On the pie trip, we got out of the car to eat pie. We were ragged when we got there [Florida], but had two days to relax. We started a kickstarter fund to make a documentary about pie makers in the American south to fund our trip across the country. The concept was: I’m a pie maker and wanted to gain inspiration from these longstanding, established pie makers from the South that have been romanticized. The South and that woman making the pie, the grandma putting pie on the window sill, the older woman making pie. We wanted to see if that woman was still out there.

AB: What's the biggest challenge facing your restaurant?
NR: Teaching your staff to make and taste things exactly how you would. That's the daily struggle, that's everything. Not having to be standing over every single dish all the time, every single day—especially in pastry, trying to get my pastry staff to ride the line between sweet but not too sweet. That's the training, what it's all about, inspiring your people to taste and create things exactly how you would do it. You just keep tasting with them, daily small notes for them without micro managing them. More then once a week I do the small stuff like roll the cookies, make all the pie dough. I love making pie dough! I'll do the bake off in the morning while someone makes the scones. The stuff you would give to the beginning worker, I would do that once or twice a week. It gives the idea that no one is above that and that all of that adds value. 

AB: What's your five-year plan?
NR: We'll be owning our own bakery and I'll be part of a larger bakery or marketplace that puts out really awesome stuff. We have a lot of big dreams with my boss, for concepts and ways we can make the Gjelina brand bigger, do cooler stuff and change things. I love the introduction of Anson Mills.
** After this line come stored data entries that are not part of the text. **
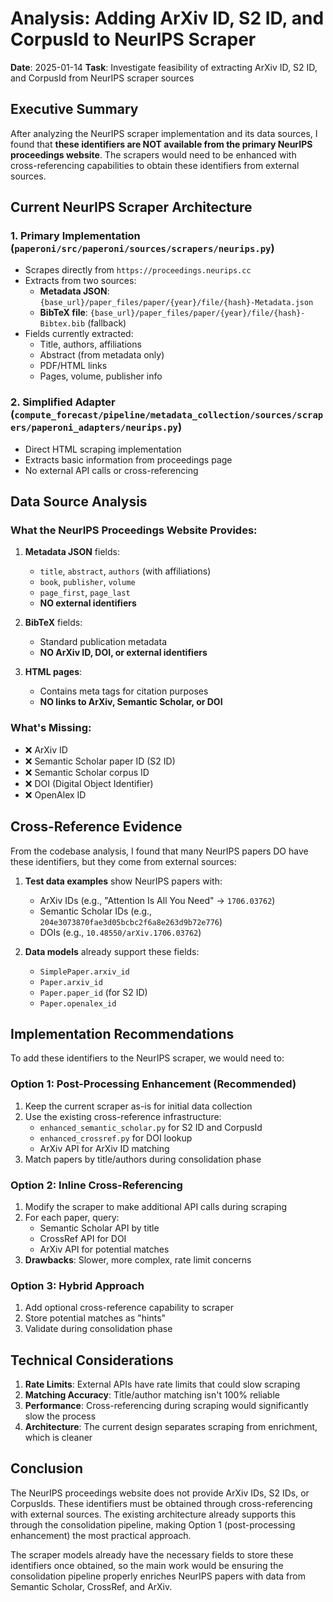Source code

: # Analysis: Adding ArXiv ID, S2 ID, and CorpusId to NeurIPS Scraper

**Date**: 2025-01-14
**Task**: Investigate feasibility of extracting ArXiv ID, S2 ID, and CorpusId from NeurIPS scraper sources

## Executive Summary

After analyzing the NeurIPS scraper implementation and its data sources, I found that **these identifiers are NOT available from the primary NeurIPS proceedings website**. The scrapers would need to be enhanced with cross-referencing capabilities to obtain these identifiers from external sources.

## Current NeurIPS Scraper Architecture

### 1. Primary Implementation (`paperoni/src/paperoni/sources/scrapers/neurips.py`)
- Scrapes directly from `https://proceedings.neurips.cc`
- Extracts from two sources:
  - **Metadata JSON**: `{base_url}/paper_files/paper/{year}/file/{hash}-Metadata.json`
  - **BibTeX file**: `{base_url}/paper_files/paper/{year}/file/{hash}-Bibtex.bib` (fallback)
- Fields currently extracted:
  - Title, authors, affiliations
  - Abstract (from metadata only)
  - PDF/HTML links
  - Pages, volume, publisher info

### 2. Simplified Adapter (`compute_forecast/pipeline/metadata_collection/sources/scrapers/paperoni_adapters/neurips.py`)
- Direct HTML scraping implementation
- Extracts basic information from proceedings page
- No external API calls or cross-referencing

## Data Source Analysis

### What the NeurIPS Proceedings Website Provides:
1. **Metadata JSON** fields:
   - `title`, `abstract`, `authors` (with affiliations)
   - `book`, `publisher`, `volume`
   - `page_first`, `page_last`
   - **NO external identifiers**

2. **BibTeX** fields:
   - Standard publication metadata
   - **NO ArXiv ID, DOI, or external identifiers**

3. **HTML pages**:
   - Contains meta tags for citation purposes
   - **NO links to ArXiv, Semantic Scholar, or DOI**

### What's Missing:
- ❌ ArXiv ID
- ❌ Semantic Scholar paper ID (S2 ID)
- ❌ Semantic Scholar corpus ID
- ❌ DOI (Digital Object Identifier)
- ❌ OpenAlex ID

## Cross-Reference Evidence

From the codebase analysis, I found that many NeurIPS papers DO have these identifiers, but they come from external sources:

1. **Test data examples** show NeurIPS papers with:
   - ArXiv IDs (e.g., "Attention Is All You Need" → `1706.03762`)
   - Semantic Scholar IDs (e.g., `204e3073870fae3d05bcbc2f6a8e263d9b72e776`)
   - DOIs (e.g., `10.48550/arXiv.1706.03762`)

2. **Data models** already support these fields:
   - `SimplePaper.arxiv_id`
   - `Paper.arxiv_id`
   - `Paper.paper_id` (for S2 ID)
   - `Paper.openalex_id`

## Implementation Recommendations

To add these identifiers to the NeurIPS scraper, we would need to:

### Option 1: Post-Processing Enhancement (Recommended)
1. Keep the current scraper as-is for initial data collection
2. Use the existing cross-reference infrastructure:
   - `enhanced_semantic_scholar.py` for S2 ID and CorpusId
   - `enhanced_crossref.py` for DOI lookup
   - ArXiv API for ArXiv ID matching
3. Match papers by title/authors during consolidation phase

### Option 2: Inline Cross-Referencing
1. Modify the scraper to make additional API calls during scraping
2. For each paper, query:
   - Semantic Scholar API by title
   - CrossRef API for DOI
   - ArXiv API for potential matches
3. **Drawbacks**: Slower, more complex, rate limit concerns

### Option 3: Hybrid Approach
1. Add optional cross-reference capability to scraper
2. Store potential matches as "hints"
3. Validate during consolidation phase

## Technical Considerations

1. **Rate Limits**: External APIs have rate limits that could slow scraping
2. **Matching Accuracy**: Title/author matching isn't 100% reliable
3. **Performance**: Cross-referencing during scraping would significantly slow the process
4. **Architecture**: The current design separates scraping from enrichment, which is cleaner

## Conclusion

The NeurIPS proceedings website does not provide ArXiv IDs, S2 IDs, or CorpusIds. These identifiers must be obtained through cross-referencing with external sources. The existing architecture already supports this through the consolidation pipeline, making Option 1 (post-processing enhancement) the most practical approach.

The scraper models already have the necessary fields to store these identifiers once obtained, so the main work would be ensuring the consolidation pipeline properly enriches NeurIPS papers with data from Semantic Scholar, CrossRef, and ArXiv.
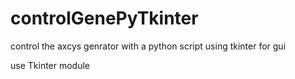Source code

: # controlGenePyTkinter
control the axcys genrator with a python script using tkinter for gui

use Tkinter module
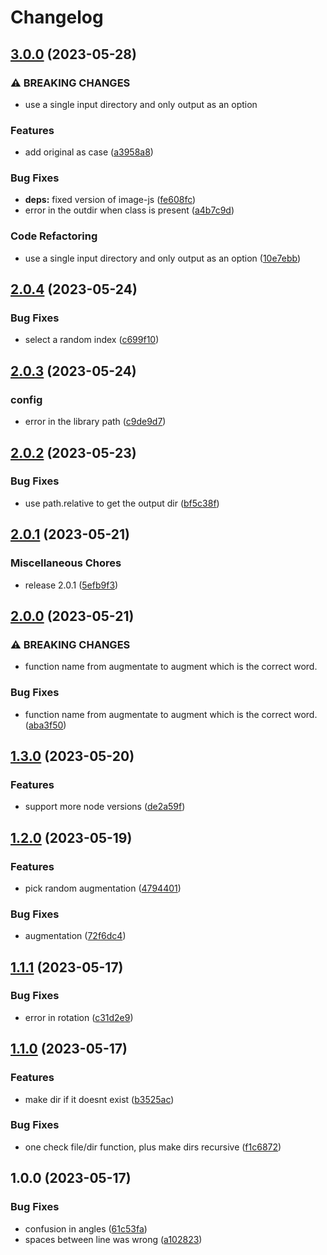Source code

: # Changelog

## [3.0.0](https://github.com/santimirandarp/yolo-augment/compare/v2.0.4...v3.0.0) (2023-05-28)


### ⚠ BREAKING CHANGES

* use a single input directory and only output as an option

### Features

* add original as case ([a3958a8](https://github.com/santimirandarp/yolo-augment/commit/a3958a8f271cd78029e8e031d560146c33b2c457))


### Bug Fixes

* **deps:** fixed version of image-js ([fe608fc](https://github.com/santimirandarp/yolo-augment/commit/fe608fc484d915bdbaf1a3805a0af0225fd527ba))
* error in the outdir when class is present ([a4b7c9d](https://github.com/santimirandarp/yolo-augment/commit/a4b7c9dc7695178a1c87cbbfa2c63c8312eab684))


### Code Refactoring

* use a single input directory and only output as an option ([10e7ebb](https://github.com/santimirandarp/yolo-augment/commit/10e7ebb973102f8b31058e92d18d8c2eb079ec05))

## [2.0.4](https://github.com/santimirandarp/yolo-augment/compare/v2.0.3...v2.0.4) (2023-05-24)


### Bug Fixes

* select a random index ([c699f10](https://github.com/santimirandarp/yolo-augment/commit/c699f1006fcc090993f67eee73d66c8461015b94))

## [2.0.3](https://github.com/santimirandarp/yolo-augment/compare/v2.0.2...v2.0.3) (2023-05-24)


### config

* error in the library path ([c9de9d7](https://github.com/santimirandarp/yolo-augment/commit/c9de9d7fcd455d5f8b45ccfc5a345d14c2953704))

## [2.0.2](https://github.com/santimirandarp/yolo-augment/compare/v2.0.1...v2.0.2) (2023-05-23)


### Bug Fixes

* use path.relative to get the output dir ([bf5c38f](https://github.com/santimirandarp/yolo-augment/commit/bf5c38fcc978a9abff9f10600689b8b508abf42c))

## [2.0.1](https://github.com/santimirandarp/yolo-augment/compare/v2.0.0...v2.0.1) (2023-05-21)


### Miscellaneous Chores

* release 2.0.1 ([5efb9f3](https://github.com/santimirandarp/yolo-augment/commit/5efb9f3411819db1359cbd202d30f59ad3e781a4))

## [2.0.0](https://github.com/santimirandarp/yolo-augment/compare/v1.3.0...v2.0.0) (2023-05-21)


### ⚠ BREAKING CHANGES

* function name from augmentate to augment which is the correct word.

### Bug Fixes

* function name from augmentate to augment which is the correct word. ([aba3f50](https://github.com/santimirandarp/yolo-augment/commit/aba3f509f1d1775b05b386de94df9fb303401c47))

## [1.3.0](https://github.com/santimirandarp/yolo-augment/compare/v1.2.0...v1.3.0) (2023-05-20)


### Features

* support more node versions ([de2a59f](https://github.com/santimirandarp/yolo-augment/commit/de2a59f8fd526e69ecc84c23ea44c06db0689859))

## [1.2.0](https://github.com/santimirandarp/yolo-augment/compare/v1.1.1...v1.2.0) (2023-05-19)


### Features

* pick random augmentation ([4794401](https://github.com/santimirandarp/yolo-augment/commit/4794401a9af332cfe3016f0450cdba7e2c4acef4))


### Bug Fixes

* augmentation ([72f6dc4](https://github.com/santimirandarp/yolo-augment/commit/72f6dc4fe874619f7f97d51436728f5014339b4a))

## [1.1.1](https://github.com/santimirandarp/yolo-augment/compare/v1.1.0...v1.1.1) (2023-05-17)


### Bug Fixes

* error in rotation ([c31d2e9](https://github.com/santimirandarp/yolo-augment/commit/c31d2e9807bd711fee5087ef845ec0d2549cc112))

## [1.1.0](https://github.com/santimirandarp/yolo-augment/compare/v1.0.0...v1.1.0) (2023-05-17)


### Features

* make dir if it doesnt exist ([b3525ac](https://github.com/santimirandarp/yolo-augment/commit/b3525ac79b4acf96c2028fefd6f76e9cea0630ff))


### Bug Fixes

* one check file/dir function, plus make dirs recursive ([f1c6872](https://github.com/santimirandarp/yolo-augment/commit/f1c68723b817bd7613ca5aae476815544f3a0164))

## 1.0.0 (2023-05-17)


### Bug Fixes

* confusion in angles ([61c53fa](https://github.com/santimirandarp/yolo-augment/commit/61c53fa3155d0743df0fd2fcf6c0a97ccb0571cb))
* spaces between line was wrong ([a102823](https://github.com/santimirandarp/yolo-augment/commit/a1028235353c272ffb2f55d4d56a026e65904a28))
I want to source stuff. In five years, I hope we have an awesome baking book out and the bakery we're opening is flowing and producing awesome bread. After that, I really want to open a Mexican diner. I grew up in a Mexican-American household—native American and native Mexican. There are a lot of dishes and memories people would be really into. I love diners naturally and Americana food. I think you could really blend the two together and have a really rad concept. In a Mexican diner you would have a traditional Mexican breakfast. Breakfast is already a big thing like pancakes, but you could have chilaquiles and heuvos rancheros, really awesome. The other thing about Mexico is that when countries have been colonized and invaded, they left behind a lot of techniques that have been diluted, but a lot of them are very French and the pastries that they've made with those techniques could be elevated—especially in L.A., where our community has been really inspired.